The history of breast cancer was shown to be a risk factor for CRC in several studies, implying low or high relative risks. These risks were considered due to the common etiologic factors associated with the development of both cancers and administration of antihormone drugs in breast cancer treatment, which alter sex hormone levels and contribute to the development of CRC [7,8,9,10,11]. New efficacious therapeutic options have been also developed for the battle with breast cancer related to its clinical stage, histopathologic properties, and biomarker profiling. These options include traditional, personalized, neoadjuvant, and targeted therapies. The treatment still remains limited mainly in the breast cancer metastasis owing to heterogeneity of the disease, acquired and primary resistance, and toxicity problems during the treatment. New agents should be also developed to overcome or prevent these problems in breast cancer treatment [12,13,14].
Much effort to design and discover efficient and safe drug candidates led to identifying several hit compounds and analogues of natural products. In silico analyses were exploited to improve molecules with greater potential efficacy to cope with the adverse toxicological outcomes by emphasizing physicochemical parameters [15]. In addition, the study of the structure–activity relationship (SAR) has provided valuable information on the design of safe drug candidates with continuity about how structural changes can improve potency and bioavailability [16].
1,4-Quinones have been explored as attractive anticancer hit molecules to their multitargeted mode of actions [17,18,19,20,21,22]. In this field, a small library of amino-quinones based on bioactive natural products (fifty Plastoquinone (PQ) [23,24,25] and thirty-four LY83583 analogues [26,27]) that specifically target leukemia cancer cell lines, in the period 2017–2021, was generated for the purpose of discovering the SAR of various substituents in aminoquinones for their further mechanistic anticancer potential.
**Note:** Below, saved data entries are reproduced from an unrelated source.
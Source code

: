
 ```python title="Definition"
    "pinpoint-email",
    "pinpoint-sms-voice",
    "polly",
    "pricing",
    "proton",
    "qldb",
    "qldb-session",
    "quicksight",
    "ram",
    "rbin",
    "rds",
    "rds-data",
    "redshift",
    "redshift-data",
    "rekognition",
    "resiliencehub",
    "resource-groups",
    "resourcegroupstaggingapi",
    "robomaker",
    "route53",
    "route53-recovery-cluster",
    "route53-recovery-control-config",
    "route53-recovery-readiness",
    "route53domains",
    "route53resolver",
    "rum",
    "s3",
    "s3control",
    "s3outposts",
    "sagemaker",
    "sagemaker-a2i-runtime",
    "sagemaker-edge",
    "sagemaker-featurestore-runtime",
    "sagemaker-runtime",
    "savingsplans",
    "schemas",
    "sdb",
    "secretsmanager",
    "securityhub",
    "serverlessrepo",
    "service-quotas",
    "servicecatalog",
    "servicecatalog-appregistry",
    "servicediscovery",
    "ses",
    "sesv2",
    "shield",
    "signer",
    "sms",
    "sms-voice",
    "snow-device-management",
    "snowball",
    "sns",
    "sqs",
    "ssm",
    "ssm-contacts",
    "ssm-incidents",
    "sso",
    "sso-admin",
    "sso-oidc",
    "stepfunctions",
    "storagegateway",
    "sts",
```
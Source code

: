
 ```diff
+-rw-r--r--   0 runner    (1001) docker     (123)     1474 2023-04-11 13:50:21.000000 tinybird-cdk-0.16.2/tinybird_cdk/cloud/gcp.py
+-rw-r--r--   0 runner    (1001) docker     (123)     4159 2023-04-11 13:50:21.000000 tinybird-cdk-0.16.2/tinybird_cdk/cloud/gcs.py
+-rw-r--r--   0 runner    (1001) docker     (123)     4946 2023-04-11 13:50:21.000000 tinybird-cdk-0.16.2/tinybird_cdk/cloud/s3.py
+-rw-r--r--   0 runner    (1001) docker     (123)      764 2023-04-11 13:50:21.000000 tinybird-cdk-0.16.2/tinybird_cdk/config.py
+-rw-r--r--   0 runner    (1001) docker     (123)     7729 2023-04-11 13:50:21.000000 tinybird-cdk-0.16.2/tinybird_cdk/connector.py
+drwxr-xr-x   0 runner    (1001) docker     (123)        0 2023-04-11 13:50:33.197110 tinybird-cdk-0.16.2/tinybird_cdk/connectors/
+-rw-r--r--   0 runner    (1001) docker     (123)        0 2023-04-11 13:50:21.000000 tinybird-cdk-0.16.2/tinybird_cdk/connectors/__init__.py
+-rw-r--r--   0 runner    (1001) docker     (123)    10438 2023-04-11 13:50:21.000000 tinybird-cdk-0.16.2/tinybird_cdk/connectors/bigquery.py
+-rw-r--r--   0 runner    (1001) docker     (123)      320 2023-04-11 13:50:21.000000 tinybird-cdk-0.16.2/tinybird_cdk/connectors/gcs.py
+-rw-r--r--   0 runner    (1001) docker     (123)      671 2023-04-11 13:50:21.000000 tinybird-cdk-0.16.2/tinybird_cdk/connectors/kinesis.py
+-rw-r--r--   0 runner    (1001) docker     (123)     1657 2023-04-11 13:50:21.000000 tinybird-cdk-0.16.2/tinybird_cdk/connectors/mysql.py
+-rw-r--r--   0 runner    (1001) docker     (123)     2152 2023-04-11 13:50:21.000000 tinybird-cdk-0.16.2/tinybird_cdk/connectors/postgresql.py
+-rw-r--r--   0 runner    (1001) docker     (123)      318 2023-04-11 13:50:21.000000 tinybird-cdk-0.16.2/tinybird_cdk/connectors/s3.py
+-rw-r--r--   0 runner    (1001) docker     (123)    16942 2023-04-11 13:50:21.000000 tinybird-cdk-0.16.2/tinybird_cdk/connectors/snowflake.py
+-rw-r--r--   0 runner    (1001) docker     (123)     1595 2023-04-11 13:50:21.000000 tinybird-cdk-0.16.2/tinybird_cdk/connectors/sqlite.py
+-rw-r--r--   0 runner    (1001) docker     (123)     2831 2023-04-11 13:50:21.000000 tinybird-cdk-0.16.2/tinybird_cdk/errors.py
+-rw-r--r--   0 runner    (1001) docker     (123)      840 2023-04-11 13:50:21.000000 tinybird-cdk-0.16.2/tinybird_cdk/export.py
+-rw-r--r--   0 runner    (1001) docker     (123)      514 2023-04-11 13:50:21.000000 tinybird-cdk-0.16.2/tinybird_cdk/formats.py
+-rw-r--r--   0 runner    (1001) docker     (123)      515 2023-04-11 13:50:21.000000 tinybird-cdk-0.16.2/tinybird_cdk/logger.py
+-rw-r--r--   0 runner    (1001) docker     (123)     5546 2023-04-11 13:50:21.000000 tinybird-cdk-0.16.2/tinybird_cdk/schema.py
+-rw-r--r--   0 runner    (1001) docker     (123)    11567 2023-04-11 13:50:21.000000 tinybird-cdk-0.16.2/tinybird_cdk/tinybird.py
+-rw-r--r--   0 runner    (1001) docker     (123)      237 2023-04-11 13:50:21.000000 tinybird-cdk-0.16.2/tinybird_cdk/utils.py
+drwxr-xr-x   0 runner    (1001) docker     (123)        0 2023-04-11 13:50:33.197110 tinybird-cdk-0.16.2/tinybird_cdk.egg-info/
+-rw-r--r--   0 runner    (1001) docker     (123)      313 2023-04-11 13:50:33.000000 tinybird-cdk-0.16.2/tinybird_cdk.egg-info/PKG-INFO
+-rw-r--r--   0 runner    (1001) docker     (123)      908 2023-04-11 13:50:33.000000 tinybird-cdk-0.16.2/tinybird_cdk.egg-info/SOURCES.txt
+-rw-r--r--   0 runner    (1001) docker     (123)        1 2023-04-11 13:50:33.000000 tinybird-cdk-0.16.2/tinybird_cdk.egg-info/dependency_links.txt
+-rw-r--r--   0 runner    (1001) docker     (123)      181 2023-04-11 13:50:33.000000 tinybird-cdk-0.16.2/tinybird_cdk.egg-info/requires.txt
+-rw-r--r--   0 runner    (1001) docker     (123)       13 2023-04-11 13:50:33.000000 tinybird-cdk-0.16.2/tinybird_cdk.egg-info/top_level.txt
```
Knowing that the PQ analogues are active toward some cancer cell lines, and considering our previous findings that demonstrated greater activity by the introduction of a chlorine atom in the quinone moiety, we also designed and evaluated the effect on inhibitory activity against some cancer cell lines caused by replacing the chlorine with a bromine atom in PQ analogues [28]. Regarding all PQ analogues, including halogenated (brominated and chlorinated) and non-halogenated analogues, a major breakthrough was the discovery of AQ-11, AQ-12, and AQ-15 [25], as illustrated in Figure 1. These analogues showed consistent growth-inhibitory activities with low IC50 value against K562 human chronic myelogenous leukemia (CML) cell line and low toxicity toward human peripheral blood mononuclear cells (PBMCs) (healthy) (Table 1) [25].
Considering the encouraging results of the target PQ analogues, further studies were assessed aiming at the identification of new analogues for their antiproliferative activity against HCT-116 human CRC and MCF-7 human breast cancer cell lines. In addition, apoptosis-inducing activity in both cell lines, DNA binding characteristics, and a number of pharmacokinetic descriptors of the most effective anticancer analogue were examined.

2. Results

2.1. Anticancer Activity Assessment

2.1.1. In Vitro Screening of Tumor Cell Growth Inhibition at One Dose

Continuing our efforts on anticancer drug discovery, most effective PQ analogues from our previous study [25] were submitted to the National Cancer Institute (NCI) of Bethesda within the Developmental Therapeutics Program (DTP) for their in vitro anticancer activity with the protocol of the Drug Evaluation Branch, NCI. A single dose (10 µM) of all tested PQ analogues was used in the panel of 60 human cancer cell lines, including nine tumor subpanels, namely: leukemia, lung, CRC, central nervous system (CNS), melanoma, ovarian, renal, prostate, and breast cancer cell lines [29,30,31]. The in vitro growth inhibition and lethality were ascertained as percentages as follows: growth inhibition (G%) (values between 0 and 100) and lethality (values less than 0). Herein, three PQ analogues (AQ-11, NCI: D-827199/1; AQ-12, NCI: D-827200/1; and AQ-15, NCI: D-827201/1) were selected by the NCI for in vitro disease-oriented human-cell-screening panel assay.
The results of each tested PQ analogue were reported in terms of percent growth inhibition (GI% = 100 − G%) and lethality [32] (Table 2) and were also depicted as bars in the single-dose mean graphs (Supplementary Materials, Figures S1–S3). Overall, consistent with the previous data, PQ analogues showed the most notable anticancer activity against leukemia cancer cell lines. AQ-11 and AQ-15 were found ineffective against the other cancer cell lines except for significant anticancer effects of AQ-11 on MDA-MB-231 breast cancer cell line with 84.65% inhibition percent. On the other hand, NCI-60 data suggested that AQ-12 revealed prominent anticancer activity toward the subpanel cell line of CRC (HCT-116 cells, 66.14% inhibition; SW-620 cells, 82.93% inhibition) and breast cancer (MCF-7 cells, 64.64% inhibition; MDA-MB-231 cells, 81.04% inhibition). Additionally, this analogue also showed promising anticancer effects against NCI-H522 lung cancer cells.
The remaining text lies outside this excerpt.